## [Required action]
Report every line of the records below that contains the word "구명보트를".

## [Source information]
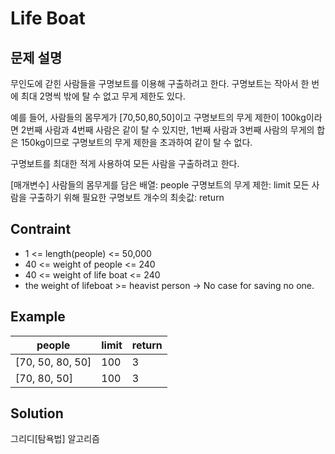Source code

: # Life Boat

## 문제 설명
무인도에 갇힌 사람들을 구명보트를 이용해 구출하려고 한다.
구명보트는 작아서 한 번에 최대 2명씩 밖에 탈 수 없고 무게 제한도 있다.

예를 들어, 사람들의 몸무게가 [70,50,80,50]이고 구명보트의 무게 제한이 100kg이라면 2번째 사람과 4번째 사람은 같이 탈 수 있지만, 1번째 사람과 3번째 사람의 무게의 합은 150kg이므로 구명보트의 무게 제한을 초과하여 같이 탈 수 없다.

구명보트를 최대한 적게 사용하여 모든 사람을 구출하려고 한다.

[매개변수]
사람들의 몸무게를 담은 배열: people
구명보트의 무게 제한: limit
모든 사람을 구출하기 위해 필요한 구명보트 개수의 최솟값: return

## Contraint
* 1 <= length(people) <= 50,000
* 40 <= weight of people <= 240
* 40 <= weight of life boat <= 240
* the weight of lifeboat >= heavist person -> No case for saving no one.

## Example
|people|limit|return|
|------|---|---|
|[70, 50, 80, 50]|100|3|
|[70, 80, 50]|100|3|

## Solution
그리디[탐욕법] 알고리즘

## [Solution for this task]
무인도에 갇힌 사람들을 구명보트를 이용해 구출하려고 한다.
구명보트를 최대한 적게 사용하여 모든 사람을 구출하려고 한다.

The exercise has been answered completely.